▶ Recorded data
——————

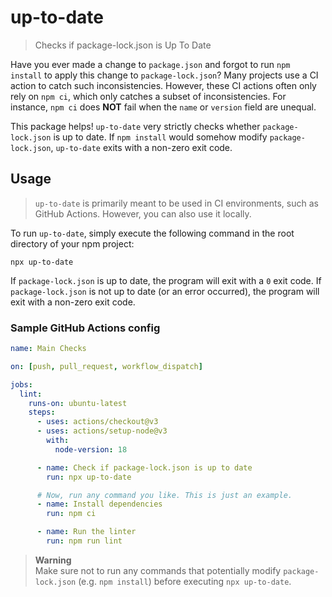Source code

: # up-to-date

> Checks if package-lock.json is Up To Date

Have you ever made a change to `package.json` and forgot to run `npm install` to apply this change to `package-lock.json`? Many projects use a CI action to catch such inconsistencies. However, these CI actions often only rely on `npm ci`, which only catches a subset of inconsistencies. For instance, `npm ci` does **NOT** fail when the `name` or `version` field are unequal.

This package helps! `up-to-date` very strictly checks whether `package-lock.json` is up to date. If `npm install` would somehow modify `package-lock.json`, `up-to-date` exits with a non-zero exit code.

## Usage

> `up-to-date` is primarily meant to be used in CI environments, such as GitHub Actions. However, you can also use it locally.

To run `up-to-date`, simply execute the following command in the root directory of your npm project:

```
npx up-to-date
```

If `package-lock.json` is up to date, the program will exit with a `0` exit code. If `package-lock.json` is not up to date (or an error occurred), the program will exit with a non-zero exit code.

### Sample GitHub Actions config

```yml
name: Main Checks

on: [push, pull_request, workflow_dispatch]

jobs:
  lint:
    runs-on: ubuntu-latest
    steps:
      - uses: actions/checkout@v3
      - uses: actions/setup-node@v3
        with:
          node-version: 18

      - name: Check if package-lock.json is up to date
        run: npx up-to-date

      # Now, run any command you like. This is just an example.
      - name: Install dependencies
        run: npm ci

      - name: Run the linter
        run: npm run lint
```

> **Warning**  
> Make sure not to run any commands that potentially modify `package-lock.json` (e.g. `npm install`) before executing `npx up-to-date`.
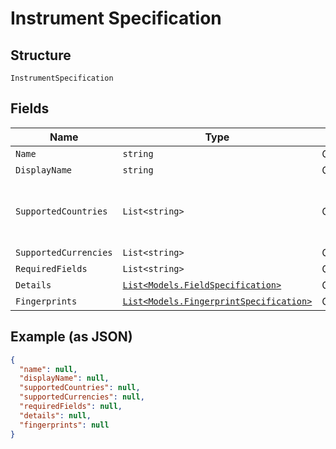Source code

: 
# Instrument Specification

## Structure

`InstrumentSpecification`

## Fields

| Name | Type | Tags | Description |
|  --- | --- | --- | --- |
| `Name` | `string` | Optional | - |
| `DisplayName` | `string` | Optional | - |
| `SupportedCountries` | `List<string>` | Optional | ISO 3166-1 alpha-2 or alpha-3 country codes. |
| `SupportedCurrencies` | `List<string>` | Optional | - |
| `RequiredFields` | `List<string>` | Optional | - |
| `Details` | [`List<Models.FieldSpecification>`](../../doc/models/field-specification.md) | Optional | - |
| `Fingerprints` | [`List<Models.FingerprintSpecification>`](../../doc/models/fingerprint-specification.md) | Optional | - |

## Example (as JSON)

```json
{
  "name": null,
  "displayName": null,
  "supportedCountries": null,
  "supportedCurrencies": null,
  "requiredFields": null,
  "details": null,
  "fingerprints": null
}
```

——————

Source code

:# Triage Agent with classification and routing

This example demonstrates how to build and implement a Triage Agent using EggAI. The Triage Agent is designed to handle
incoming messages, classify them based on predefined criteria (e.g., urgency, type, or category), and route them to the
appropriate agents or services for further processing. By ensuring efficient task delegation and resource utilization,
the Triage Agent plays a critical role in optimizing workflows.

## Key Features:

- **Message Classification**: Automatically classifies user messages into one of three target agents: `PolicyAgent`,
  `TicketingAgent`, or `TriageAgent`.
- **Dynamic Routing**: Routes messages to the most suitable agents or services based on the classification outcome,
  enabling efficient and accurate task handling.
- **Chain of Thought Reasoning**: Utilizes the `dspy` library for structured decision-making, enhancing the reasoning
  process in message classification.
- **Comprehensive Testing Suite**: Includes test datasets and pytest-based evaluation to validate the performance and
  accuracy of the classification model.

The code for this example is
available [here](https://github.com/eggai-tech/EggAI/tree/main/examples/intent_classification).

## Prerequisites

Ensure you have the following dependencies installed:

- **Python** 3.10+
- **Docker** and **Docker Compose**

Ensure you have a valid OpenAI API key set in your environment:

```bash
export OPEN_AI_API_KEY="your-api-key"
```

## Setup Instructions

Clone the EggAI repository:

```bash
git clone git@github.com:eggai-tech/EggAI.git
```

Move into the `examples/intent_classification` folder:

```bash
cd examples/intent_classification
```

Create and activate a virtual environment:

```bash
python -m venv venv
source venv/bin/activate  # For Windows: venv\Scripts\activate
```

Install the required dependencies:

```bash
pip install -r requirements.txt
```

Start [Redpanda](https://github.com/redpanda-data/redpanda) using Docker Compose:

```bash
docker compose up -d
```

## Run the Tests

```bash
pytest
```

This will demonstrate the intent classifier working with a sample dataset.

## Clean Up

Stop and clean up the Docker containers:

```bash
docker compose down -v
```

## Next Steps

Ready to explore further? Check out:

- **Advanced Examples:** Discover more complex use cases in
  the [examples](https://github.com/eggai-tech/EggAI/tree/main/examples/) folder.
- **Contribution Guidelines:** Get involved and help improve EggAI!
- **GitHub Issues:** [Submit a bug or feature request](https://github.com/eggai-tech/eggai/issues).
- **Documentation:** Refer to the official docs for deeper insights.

——————

▶ Work instruction
Please reproduce, exactly as they appear above, the lines from the line containing "Install the required" up to and including the line containing "- **Documentation:** Refer".

▶ Solution for this exercise
Install the required dependencies:

```bash
pip install -r requirements.txt
```

Start [Redpanda](https://github.com/redpanda-data/redpanda) using Docker Compose:

```bash
docker compose up -d
```

## Run the Tests

```bash
pytest
```

This will demonstrate the intent classifier working with a sample dataset.

## Clean Up

Stop and clean up the Docker containers:

```bash
docker compose down -v
```

## Next Steps

Ready to explore further? Check out:

- **Advanced Examples:** Discover more complex use cases in
  the [examples](https://github.com/eggai-tech/EggAI/tree/main/examples/) folder.
- **Contribution Guidelines:** Get involved and help improve EggAI!
- **GitHub Issues:** [Submit a bug or feature request](https://github.com/eggai-tech/eggai/issues).
- **Documentation:** Refer to the official docs for deeper insights.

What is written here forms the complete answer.